0

I'm trying to build an undercomplete autoencoder for music dimensionality reduction. My Autoencoder class is modular, I can give in input a list of convlayers sizes and it creates me automatically the model. The problem is that when I try to create a model with more than 2 convolutional layers the decoder returns me the wrong dimensions. Here there is my AE model:

class Autoencoder(K.Model):
    """
        Modular Autoencoder class
    """
    def __init__(self,
                 in_shape: Tuple[int,int,int], 
                 num_hidden_layers: int, 
                 activation_func: str = "relu",
                 hidden_activation: str = "sigmoid",
                 conv_layers_sizes: List[int] = [128, 64]):
    
        super(Autoencoder, self).__init__()
        # Structure of the model
        self.in_shape = in_shape  
        self.latent_dim = num_hidden_layers
        self.conv_layers_sizes = conv_layers_sizes
        self.hidden_activation = hidden_activation

        # hyperparameters of the model
        self.activation_func = activation_func

        # build encoder and decoder
        self.encoder = self._build_encoder() 
        self.decoder = self._build_decoder()

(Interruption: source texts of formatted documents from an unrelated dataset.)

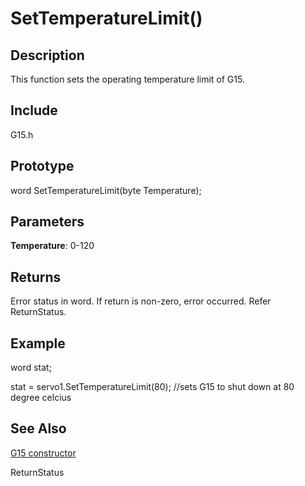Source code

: # SetTemperatureLimit() #

## Description ##
This function sets the operating temperature limit of G15.

## Include ##
G15.h

## Prototype ##
word SetTemperatureLimit(byte Temperature);

## Parameters ##
**Temperature**: 0-120


## Returns ##
Error status in word. If return is non-zero, error occurred. Refer ReturnStatus.

## Example ##
word stat;

stat = servo1.SetTemperatureLimit(80);  //sets G15 to shut down at 80 degree celcius

## See Also ##
[G15 constructor](http://code.google.com/p/cytron-g15-shield/wiki/G15)


ReturnStatus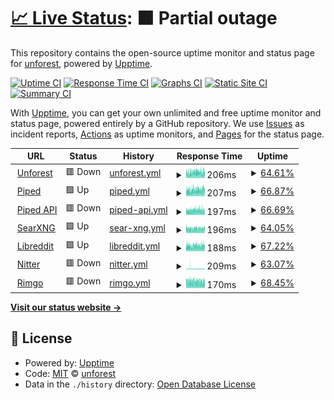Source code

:# [📈 Live Status](https://unforest.github.io/uptime): <!--live status--> **🟧 Partial outage**

This repository contains the open-source uptime monitor and status page for [unforest](https://unforest.github.io/uptime), powered by [Upptime](https://github.com/upptime/upptime).

[![Uptime CI](https://github.com/unforest/uptime/workflows/Uptime%20CI/badge.svg)](https://github.com/unforest/uptime/actions?query=workflow%3A%22Uptime+CI%22)
[![Response Time CI](https://github.com/unforest/uptime/workflows/Response%20Time%20CI/badge.svg)](https://github.com/unforest/uptime/actions?query=workflow%3A%22Response+Time+CI%22)
[![Graphs CI](https://github.com/unforest/uptime/workflows/Graphs%20CI/badge.svg)](https://github.com/unforest/uptime/actions?query=workflow%3A%22Graphs+CI%22)
[![Static Site CI](https://github.com/unforest/uptime/workflows/Static%20Site%20CI/badge.svg)](https://github.com/unforest/uptime/actions?query=workflow%3A%22Static+Site+CI%22)
[![Summary CI](https://github.com/unforest/uptime/workflows/Summary%20CI/badge.svg)](https://github.com/unforest/uptime/actions?query=workflow%3A%22Summary+CI%22)

With [Upptime](https://upptime.js.org), you can get your own unlimited and free uptime monitor and status page, powered entirely by a GitHub repository. We use [Issues](https://github.com/unforest/uptime/issues) as incident reports, [Actions](https://github.com/unforest/uptime/actions) as uptime monitors, and [Pages](https://unforest.github.io/uptime) for the status page.

<!--start: status pages-->
<!-- This summary is generated by Upptime (https://github.com/upptime/upptime) -->
<!-- Do not edit this manually, your changes will be overwritten -->
<!-- prettier-ignore -->
| URL | Status | History | Response Time | Uptime |
| --- | ------ | ------- | ------------- | ------ |
| <img alt="" src="https://icons.duckduckgo.com/ip3/www.unforest.net.ico" height="13"> [Unforest](https://www.unforest.net) | 🟥 Down | [unforest.yml](https://github.com/unforest/uptime/commits/HEAD/history/unforest.yml) | <details><summary><img alt="Response time graph" src="./graphs/unforest/response-time-week.png" height="20"> 206ms</summary><br><a href="https://unforest.github.io/uptime/history/unforest"><img alt="Response time 271" src="https://img.shields.io/endpoint?url=https%3A%2F%2Fraw.githubusercontent.com%2Funforest%2Fuptime%2FHEAD%2Fapi%2Funforest%2Fresponse-time.json"></a><br><a href="https://unforest.github.io/uptime/history/unforest"><img alt="24-hour response time 216" src="https://img.shields.io/endpoint?url=https%3A%2F%2Fraw.githubusercontent.com%2Funforest%2Fuptime%2FHEAD%2Fapi%2Funforest%2Fresponse-time-day.json"></a><br><a href="https://unforest.github.io/uptime/history/unforest"><img alt="7-day response time 206" src="https://img.shields.io/endpoint?url=https%3A%2F%2Fraw.githubusercontent.com%2Funforest%2Fuptime%2FHEAD%2Fapi%2Funforest%2Fresponse-time-week.json"></a><br><a href="https://unforest.github.io/uptime/history/unforest"><img alt="30-day response time 265" src="https://img.shields.io/endpoint?url=https%3A%2F%2Fraw.githubusercontent.com%2Funforest%2Fuptime%2FHEAD%2Fapi%2Funforest%2Fresponse-time-month.json"></a><br><a href="https://unforest.github.io/uptime/history/unforest"><img alt="1-year response time 271" src="https://img.shields.io/endpoint?url=https%3A%2F%2Fraw.githubusercontent.com%2Funforest%2Fuptime%2FHEAD%2Fapi%2Funforest%2Fresponse-time-year.json"></a></details> | <details><summary><a href="https://unforest.github.io/uptime/history/unforest">64.61%</a></summary><a href="https://unforest.github.io/uptime/history/unforest"><img alt="All-time uptime 99.06%" src="https://img.shields.io/endpoint?url=https%3A%2F%2Fraw.githubusercontent.com%2Funforest%2Fuptime%2FHEAD%2Fapi%2Funforest%2Fuptime.json"></a><br><a href="https://unforest.github.io/uptime/history/unforest"><img alt="24-hour uptime 63.12%" src="https://img.shields.io/endpoint?url=https%3A%2F%2Fraw.githubusercontent.com%2Funforest%2Fuptime%2FHEAD%2Fapi%2Funforest%2Fuptime-day.json"></a><br><a href="https://unforest.github.io/uptime/history/unforest"><img alt="7-day uptime 64.61%" src="https://img.shields.io/endpoint?url=https%3A%2F%2Fraw.githubusercontent.com%2Funforest%2Fuptime%2FHEAD%2Fapi%2Funforest%2Fuptime-week.json"></a><br><a href="https://unforest.github.io/uptime/history/unforest"><img alt="30-day uptime 91.86%" src="https://img.shields.io/endpoint?url=https%3A%2F%2Fraw.githubusercontent.com%2Funforest%2Fuptime%2FHEAD%2Fapi%2Funforest%2Fuptime-month.json"></a><br><a href="https://unforest.github.io/uptime/history/unforest"><img alt="1-year uptime 99.06%" src="https://img.shields.io/endpoint?url=https%3A%2F%2Fraw.githubusercontent.com%2Funforest%2Fuptime%2FHEAD%2Fapi%2Funforest%2Fuptime-year.json"></a></details>
| <img alt="" src="https://icons.duckduckgo.com/ip3/piped.unforest.net.ico" height="13"> [Piped](https://piped.unforest.net) | 🟩 Up | [piped.yml](https://github.com/unforest/uptime/commits/HEAD/history/piped.yml) | <details><summary><img alt="Response time graph" src="./graphs/piped/response-time-week.png" height="20"> 207ms</summary><br><a href="https://unforest.github.io/uptime/history/piped"><img alt="Response time 217" src="https://img.shields.io/endpoint?url=https%3A%2F%2Fraw.githubusercontent.com%2Funforest%2Fuptime%2FHEAD%2Fapi%2Fpiped%2Fresponse-time.json"></a><br><a href="https://unforest.github.io/uptime/history/piped"><img alt="24-hour response time 239" src="https://img.shields.io/endpoint?url=https%3A%2F%2Fraw.githubusercontent.com%2Funforest%2Fuptime%2FHEAD%2Fapi%2Fpiped%2Fresponse-time-day.json"></a><br><a href="https://unforest.github.io/uptime/history/piped"><img alt="7-day response time 207" src="https://img.shields.io/endpoint?url=https%3A%2F%2Fraw.githubusercontent.com%2Funforest%2Fuptime%2FHEAD%2Fapi%2Fpiped%2Fresponse-time-week.json"></a><br><a href="https://unforest.github.io/uptime/history/piped"><img alt="30-day response time 230" src="https://img.shields.io/endpoint?url=https%3A%2F%2Fraw.githubusercontent.com%2Funforest%2Fuptime%2FHEAD%2Fapi%2Fpiped%2Fresponse-time-month.json"></a><br><a href="https://unforest.github.io/uptime/history/piped"><img alt="1-year response time 217" src="https://img.shields.io/endpoint?url=https%3A%2F%2Fraw.githubusercontent.com%2Funforest%2Fuptime%2FHEAD%2Fapi%2Fpiped%2Fresponse-time-year.json"></a></details> | <details><summary><a href="https://unforest.github.io/uptime/history/piped">66.87%</a></summary><a href="https://unforest.github.io/uptime/history/piped"><img alt="All-time uptime 99.12%" src="https://img.shields.io/endpoint?url=https%3A%2F%2Fraw.githubusercontent.com%2Funforest%2Fuptime%2FHEAD%2Fapi%2Fpiped%2Fuptime.json"></a><br><a href="https://unforest.github.io/uptime/history/piped"><img alt="24-hour uptime 56.62%" src="https://img.shields.io/endpoint?url=https%3A%2F%2Fraw.githubusercontent.com%2Funforest%2Fuptime%2FHEAD%2Fapi%2Fpiped%2Fuptime-day.json"></a><br><a href="https://unforest.github.io/uptime/history/piped"><img alt="7-day uptime 66.87%" src="https://img.shields.io/endpoint?url=https%3A%2F%2Fraw.githubusercontent.com%2Funforest%2Fuptime%2FHEAD%2Fapi%2Fpiped%2Fuptime-week.json"></a><br><a href="https://unforest.github.io/uptime/history/piped"><img alt="30-day uptime 92.38%" src="https://img.shields.io/endpoint?url=https%3A%2F%2Fraw.githubusercontent.com%2Funforest%2Fuptime%2FHEAD%2Fapi%2Fpiped%2Fuptime-month.json"></a><br><a href="https://unforest.github.io/uptime/history/piped"><img alt="1-year uptime 99.12%" src="https://img.shields.io/endpoint?url=https%3A%2F%2Fraw.githubusercontent.com%2Funforest%2Fuptime%2FHEAD%2Fapi%2Fpiped%2Fuptime-year.json"></a></details>
| <img alt="" src="https://icons.duckduckgo.com/ip3/pipedapi.unforest.net.ico" height="13"> [Piped API](https://pipedapi.unforest.net) | 🟥 Down | [piped-api.yml](https://github.com/unforest/uptime/commits/HEAD/history/piped-api.yml) | <details><summary><img alt="Response time graph" src="./graphs/piped-api/response-time-week.png" height="20"> 197ms</summary><br><a href="https://unforest.github.io/uptime/history/piped-api"><img alt="Response time 212" src="https://img.shields.io/endpoint?url=https%3A%2F%2Fraw.githubusercontent.com%2Funforest%2Fuptime%2FHEAD%2Fapi%2Fpiped-api%2Fresponse-time.json"></a><br><a href="https://unforest.github.io/uptime/history/piped-api"><img alt="24-hour response time 225" src="https://img.shields.io/endpoint?url=https%3A%2F%2Fraw.githubusercontent.com%2Funforest%2Fuptime%2FHEAD%2Fapi%2Fpiped-api%2Fresponse-time-day.json"></a><br><a href="https://unforest.github.io/uptime/history/piped-api"><img alt="7-day response time 197" src="https://img.shields.io/endpoint?url=https%3A%2F%2Fraw.githubusercontent.com%2Funforest%2Fuptime%2FHEAD%2Fapi%2Fpiped-api%2Fresponse-time-week.json"></a><br><a href="https://unforest.github.io/uptime/history/piped-api"><img alt="30-day response time 208" src="https://img.shields.io/endpoint?url=https%3A%2F%2Fraw.githubusercontent.com%2Funforest%2Fuptime%2FHEAD%2Fapi%2Fpiped-api%2Fresponse-time-month.json"></a><br><a href="https://unforest.github.io/uptime/history/piped-api"><img alt="1-year response time 212" src="https://img.shields.io/endpoint?url=https%3A%2F%2Fraw.githubusercontent.com%2Funforest%2Fuptime%2FHEAD%2Fapi%2Fpiped-api%2Fresponse-time-year.json"></a></details> | <details><summary><a href="https://unforest.github.io/uptime/history/piped-api">66.69%</a></summary><a href="https://unforest.github.io/uptime/history/piped-api"><img alt="All-time uptime 99.11%" src="https://img.shields.io/endpoint?url=https%3A%2F%2Fraw.githubusercontent.com%2Funforest%2Fuptime%2FHEAD%2Fapi%2Fpiped-api%2Fuptime.json"></a><br><a href="https://unforest.github.io/uptime/history/piped-api"><img alt="24-hour uptime 58.68%" src="https://img.shields.io/endpoint?url=https%3A%2F%2Fraw.githubusercontent.com%2Funforest%2Fuptime%2FHEAD%2Fapi%2Fpiped-api%2Fuptime-day.json"></a><br><a href="https://unforest.github.io/uptime/history/piped-api"><img alt="7-day uptime 66.69%" src="https://img.shields.io/endpoint?url=https%3A%2F%2Fraw.githubusercontent.com%2Funforest%2Fuptime%2FHEAD%2Fapi%2Fpiped-api%2Fuptime-week.json"></a><br><a href="https://unforest.github.io/uptime/history/piped-api"><img alt="30-day uptime 92.33%" src="https://img.shields.io/endpoint?url=https%3A%2F%2Fraw.githubusercontent.com%2Funforest%2Fuptime%2FHEAD%2Fapi%2Fpiped-api%2Fuptime-month.json"></a><br><a href="https://unforest.github.io/uptime/history/piped-api"><img alt="1-year uptime 99.11%" src="https://img.shields.io/endpoint?url=https%3A%2F%2Fraw.githubusercontent.com%2Funforest%2Fuptime%2FHEAD%2Fapi%2Fpiped-api%2Fuptime-year.json"></a></details>
| <img alt="" src="https://icons.duckduckgo.com/ip3/searxng.unforest.net.ico" height="13"> [SearXNG](https://searxng.unforest.net) | 🟩 Up | [sear-xng.yml](https://github.com/unforest/uptime/commits/HEAD/history/sear-xng.yml) | <details><summary><img alt="Response time graph" src="./graphs/sear-xng/response-time-week.png" height="20"> 196ms</summary><br><a href="https://unforest.github.io/uptime/history/sear-xng"><img alt="Response time 184" src="https://img.shields.io/endpoint?url=https%3A%2F%2Fraw.githubusercontent.com%2Funforest%2Fuptime%2FHEAD%2Fapi%2Fsear-xng%2Fresponse-time.json"></a><br><a href="https://unforest.github.io/uptime/history/sear-xng"><img alt="24-hour response time 231" src="https://img.shields.io/endpoint?url=https%3A%2F%2Fraw.githubusercontent.com%2Funforest%2Fuptime%2FHEAD%2Fapi%2Fsear-xng%2Fresponse-time-day.json"></a><br><a href="https://unforest.github.io/uptime/history/sear-xng"><img alt="7-day response time 196" src="https://img.shields.io/endpoint?url=https%3A%2F%2Fraw.githubusercontent.com%2Funforest%2Fuptime%2FHEAD%2Fapi%2Fsear-xng%2Fresponse-time-week.json"></a><br><a href="https://unforest.github.io/uptime/history/sear-xng"><img alt="30-day response time 190" src="https://img.shields.io/endpoint?url=https%3A%2F%2Fraw.githubusercontent.com%2Funforest%2Fuptime%2FHEAD%2Fapi%2Fsear-xng%2Fresponse-time-month.json"></a><br><a href="https://unforest.github.io/uptime/history/sear-xng"><img alt="1-year response time 184" src="https://img.shields.io/endpoint?url=https%3A%2F%2Fraw.githubusercontent.com%2Funforest%2Fuptime%2FHEAD%2Fapi%2Fsear-xng%2Fresponse-time-year.json"></a></details> | <details><summary><a href="https://unforest.github.io/uptime/history/sear-xng">64.05%</a></summary><a href="https://unforest.github.io/uptime/history/sear-xng"><img alt="All-time uptime 99.04%" src="https://img.shields.io/endpoint?url=https%3A%2F%2Fraw.githubusercontent.com%2Funforest%2Fuptime%2FHEAD%2Fapi%2Fsear-xng%2Fuptime.json"></a><br><a href="https://unforest.github.io/uptime/history/sear-xng"><img alt="24-hour uptime 58.99%" src="https://img.shields.io/endpoint?url=https%3A%2F%2Fraw.githubusercontent.com%2Funforest%2Fuptime%2FHEAD%2Fapi%2Fsear-xng%2Fuptime-day.json"></a><br><a href="https://unforest.github.io/uptime/history/sear-xng"><img alt="7-day uptime 64.05%" src="https://img.shields.io/endpoint?url=https%3A%2F%2Fraw.githubusercontent.com%2Funforest%2Fuptime%2FHEAD%2Fapi%2Fsear-xng%2Fuptime-week.json"></a><br><a href="https://unforest.github.io/uptime/history/sear-xng"><img alt="30-day uptime 91.73%" src="https://img.shields.io/endpoint?url=https%3A%2F%2Fraw.githubusercontent.com%2Funforest%2Fuptime%2FHEAD%2Fapi%2Fsear-xng%2Fuptime-month.json"></a><br><a href="https://unforest.github.io/uptime/history/sear-xng"><img alt="1-year uptime 99.04%" src="https://img.shields.io/endpoint?url=https%3A%2F%2Fraw.githubusercontent.com%2Funforest%2Fuptime%2FHEAD%2Fapi%2Fsear-xng%2Fuptime-year.json"></a></details>
| <img alt="" src="https://icons.duckduckgo.com/ip3/libreddit.unforest.net.ico" height="13"> [Libreddit](https://libreddit.unforest.net) | 🟩 Up | [libreddit.yml](https://github.com/unforest/uptime/commits/HEAD/history/libreddit.yml) | <details><summary><img alt="Response time graph" src="./graphs/libreddit/response-time-week.png" height="20"> 188ms</summary><br><a href="https://unforest.github.io/uptime/history/libreddit"><img alt="Response time 275" src="https://img.shields.io/endpoint?url=https%3A%2F%2Fraw.githubusercontent.com%2Funforest%2Fuptime%2FHEAD%2Fapi%2Flibreddit%2Fresponse-time.json"></a><br><a href="https://unforest.github.io/uptime/history/libreddit"><img alt="24-hour response time 201" src="https://img.shields.io/endpoint?url=https%3A%2F%2Fraw.githubusercontent.com%2Funforest%2Fuptime%2FHEAD%2Fapi%2Flibreddit%2Fresponse-time-day.json"></a><br><a href="https://unforest.github.io/uptime/history/libreddit"><img alt="7-day response time 188" src="https://img.shields.io/endpoint?url=https%3A%2F%2Fraw.githubusercontent.com%2Funforest%2Fuptime%2FHEAD%2Fapi%2Flibreddit%2Fresponse-time-week.json"></a><br><a href="https://unforest.github.io/uptime/history/libreddit"><img alt="30-day response time 188" src="https://img.shields.io/endpoint?url=https%3A%2F%2Fraw.githubusercontent.com%2Funforest%2Fuptime%2FHEAD%2Fapi%2Flibreddit%2Fresponse-time-month.json"></a><br><a href="https://unforest.github.io/uptime/history/libreddit"><img alt="1-year response time 275" src="https://img.shields.io/endpoint?url=https%3A%2F%2Fraw.githubusercontent.com%2Funforest%2Fuptime%2FHEAD%2Fapi%2Flibreddit%2Fresponse-time-year.json"></a></details> | <details><summary><a href="https://unforest.github.io/uptime/history/libreddit">67.22%</a></summary><a href="https://unforest.github.io/uptime/history/libreddit"><img alt="All-time uptime 99.13%" src="https://img.shields.io/endpoint?url=https%3A%2F%2Fraw.githubusercontent.com%2Funforest%2Fuptime%2FHEAD%2Fapi%2Flibreddit%2Fuptime.json"></a><br><a href="https://unforest.github.io/uptime/history/libreddit"><img alt="24-hour uptime 66.16%" src="https://img.shields.io/endpoint?url=https%3A%2F%2Fraw.githubusercontent.com%2Funforest%2Fuptime%2FHEAD%2Fapi%2Flibreddit%2Fuptime-day.json"></a><br><a href="https://unforest.github.io/uptime/history/libreddit"><img alt="7-day uptime 67.22%" src="https://img.shields.io/endpoint?url=https%3A%2F%2Fraw.githubusercontent.com%2Funforest%2Fuptime%2FHEAD%2Fapi%2Flibreddit%2Fuptime-week.json"></a><br><a href="https://unforest.github.io/uptime/history/libreddit"><img alt="30-day uptime 92.46%" src="https://img.shields.io/endpoint?url=https%3A%2F%2Fraw.githubusercontent.com%2Funforest%2Fuptime%2FHEAD%2Fapi%2Flibreddit%2Fuptime-month.json"></a><br><a href="https://unforest.github.io/uptime/history/libreddit"><img alt="1-year uptime 99.13%" src="https://img.shields.io/endpoint?url=https%3A%2F%2Fraw.githubusercontent.com%2Funforest%2Fuptime%2FHEAD%2Fapi%2Flibreddit%2Fuptime-year.json"></a></details>
| <img alt="" src="https://icons.duckduckgo.com/ip3/nitter.unforest.net.ico" height="13"> [Nitter](https://nitter.unforest.net) | 🟥 Down | [nitter.yml](https://github.com/unforest/uptime/commits/HEAD/history/nitter.yml) | <details><summary><img alt="Response time graph" src="./graphs/nitter/response-time-week.png" height="20"> 209ms</summary><br><a href="https://unforest.github.io/uptime/history/nitter"><img alt="Response time 196" src="https://img.shields.io/endpoint?url=https%3A%2F%2Fraw.githubusercontent.com%2Funforest%2Fuptime%2FHEAD%2Fapi%2Fnitter%2Fresponse-time.json"></a><br><a href="https://unforest.github.io/uptime/history/nitter"><img alt="24-hour response time 204" src="https://img.shields.io/endpoint?url=https%3A%2F%2Fraw.githubusercontent.com%2Funforest%2Fuptime%2FHEAD%2Fapi%2Fnitter%2Fresponse-time-day.json"></a><br><a href="https://unforest.github.io/uptime/history/nitter"><img alt="7-day response time 209" src="https://img.shields.io/endpoint?url=https%3A%2F%2Fraw.githubusercontent.com%2Funforest%2Fuptime%2FHEAD%2Fapi%2Fnitter%2Fresponse-time-week.json"></a><br><a href="https://unforest.github.io/uptime/history/nitter"><img alt="30-day response time 208" src="https://img.shields.io/endpoint?url=https%3A%2F%2Fraw.githubusercontent.com%2Funforest%2Fuptime%2FHEAD%2Fapi%2Fnitter%2Fresponse-time-month.json"></a><br><a href="https://unforest.github.io/uptime/history/nitter"><img alt="1-year response time 196" src="https://img.shields.io/endpoint?url=https%3A%2F%2Fraw.githubusercontent.com%2Funforest%2Fuptime%2FHEAD%2Fapi%2Fnitter%2Fresponse-time-year.json"></a></details> | <details><summary><a href="https://unforest.github.io/uptime/history/nitter">63.07%</a></summary><a href="https://unforest.github.io/uptime/history/nitter"><img alt="All-time uptime 99.02%" src="https://img.shields.io/endpoint?url=https%3A%2F%2Fraw.githubusercontent.com%2Funforest%2Fuptime%2FHEAD%2Fapi%2Fnitter%2Fuptime.json"></a><br><a href="https://unforest.github.io/uptime/history/nitter"><img alt="24-hour uptime 67.68%" src="https://img.shields.io/endpoint?url=https%3A%2F%2Fraw.githubusercontent.com%2Funforest%2Fuptime%2FHEAD%2Fapi%2Fnitter%2Fuptime-day.json"></a><br><a href="https://unforest.github.io/uptime/history/nitter"><img alt="7-day uptime 63.07%" src="https://img.shields.io/endpoint?url=https%3A%2F%2Fraw.githubusercontent.com%2Funforest%2Fuptime%2FHEAD%2Fapi%2Fnitter%2Fuptime-week.json"></a><br><a href="https://unforest.github.io/uptime/history/nitter"><img alt="30-day uptime 91.50%" src="https://img.shields.io/endpoint?url=https%3A%2F%2Fraw.githubusercontent.com%2Funforest%2Fuptime%2FHEAD%2Fapi%2Fnitter%2Fuptime-month.json"></a><br><a href="https://unforest.github.io/uptime/history/nitter"><img alt="1-year uptime 99.02%" src="https://img.shields.io/endpoint?url=https%3A%2F%2Fraw.githubusercontent.com%2Funforest%2Fuptime%2FHEAD%2Fapi%2Fnitter%2Fuptime-year.json"></a></details>
| <img alt="" src="https://icons.duckduckgo.com/ip3/rimgo.unforest.net.ico" height="13"> [Rimgo](https://rimgo.unforest.net) | 🟥 Down | [rimgo.yml](https://github.com/unforest/uptime/commits/HEAD/history/rimgo.yml) | <details><summary><img alt="Response time graph" src="./graphs/rimgo/response-time-week.png" height="20"> 170ms</summary><br><a href="https://unforest.github.io/uptime/history/rimgo"><img alt="Response time 193" src="https://img.shields.io/endpoint?url=https%3A%2F%2Fraw.githubusercontent.com%2Funforest%2Fuptime%2FHEAD%2Fapi%2Frimgo%2Fresponse-time.json"></a><br><a href="https://unforest.github.io/uptime/history/rimgo"><img alt="24-hour response time 162" src="https://img.shields.io/endpoint?url=https%3A%2F%2Fraw.githubusercontent.com%2Funforest%2Fuptime%2FHEAD%2Fapi%2Frimgo%2Fresponse-time-day.json"></a><br><a href="https://unforest.github.io/uptime/history/rimgo"><img alt="7-day response time 170" src="https://img.shields.io/endpoint?url=https%3A%2F%2Fraw.githubusercontent.com%2Funforest%2Fuptime%2FHEAD%2Fapi%2Frimgo%2Fresponse-time-week.json"></a><br><a href="https://unforest.github.io/uptime/history/rimgo"><img alt="30-day response time 203" src="https://img.shields.io/endpoint?url=https%3A%2F%2Fraw.githubusercontent.com%2Funforest%2Fuptime%2FHEAD%2Fapi%2Frimgo%2Fresponse-time-month.json"></a><br><a href="https://unforest.github.io/uptime/history/rimgo"><img alt="1-year response time 193" src="https://img.shields.io/endpoint?url=https%3A%2F%2Fraw.githubusercontent.com%2Funforest%2Fuptime%2FHEAD%2Fapi%2Frimgo%2Fresponse-time-year.json"></a></details> | <details><summary><a href="https://unforest.github.io/uptime/history/rimgo">68.45%</a></summary><a href="https://unforest.github.io/uptime/history/rimgo"><img alt="All-time uptime 99.16%" src="https://img.shields.io/endpoint?url=https%3A%2F%2Fraw.githubusercontent.com%2Funforest%2Fuptime%2FHEAD%2Fapi%2Frimgo%2Fuptime.json"></a><br><a href="https://unforest.github.io/uptime/history/rimgo"><img alt="24-hour uptime 65.03%" src="https://img.shields.io/endpoint?url=https%3A%2F%2Fraw.githubusercontent.com%2Funforest%2Fuptime%2FHEAD%2Fapi%2Frimgo%2Fuptime-day.json"></a><br><a href="https://unforest.github.io/uptime/history/rimgo"><img alt="7-day uptime 68.45%" src="https://img.shields.io/endpoint?url=https%3A%2F%2Fraw.githubusercontent.com%2Funforest%2Fuptime%2FHEAD%2Fapi%2Frimgo%2Fuptime-week.json"></a><br><a href="https://unforest.github.io/uptime/history/rimgo"><img alt="30-day uptime 92.74%" src="https://img.shields.io/endpoint?url=https%3A%2F%2Fraw.githubusercontent.com%2Funforest%2Fuptime%2FHEAD%2Fapi%2Frimgo%2Fuptime-month.json"></a><br><a href="https://unforest.github.io/uptime/history/rimgo"><img alt="1-year uptime 99.16%" src="https://img.shields.io/endpoint?url=https%3A%2F%2Fraw.githubusercontent.com%2Funforest%2Fuptime%2FHEAD%2Fapi%2Frimgo%2Fuptime-year.json"></a></details>

<!--end: status pages-->

[**Visit our status website →**](https://unforest.github.io/uptime)

## 📄 License

- Powered by: [Upptime](https://github.com/upptime/upptime)
- Code: [MIT](./LICENSE) © [unforest](https://unforest.github.io/uptime)
- Data in the `./history` directory: [Open Database License](https://opendatacommons.org/licenses/odbl/1-0/)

        #self.last_cLayer_size = None


    def summary(self):
        """
        Function used to show the summary of the Autoencoder
        """
        self.encoder.summary()
        self.decoder.summary()


    def _create_conv_layer(self, 
                           n_filters: int, 
                           enc_model) -> None:
        """
        _create_conv_layer add a Conv1D layer to a given model
        """
        enc_model.add(layers.Conv1D(n_filters,
                                    kernel_size=3,
                                    activation=self.activation_func,
                                    padding='same',
                                    strides=2, 
                                    name=f"Conv{n_filters}"))
        enc_model.add(layers.BatchNormalization())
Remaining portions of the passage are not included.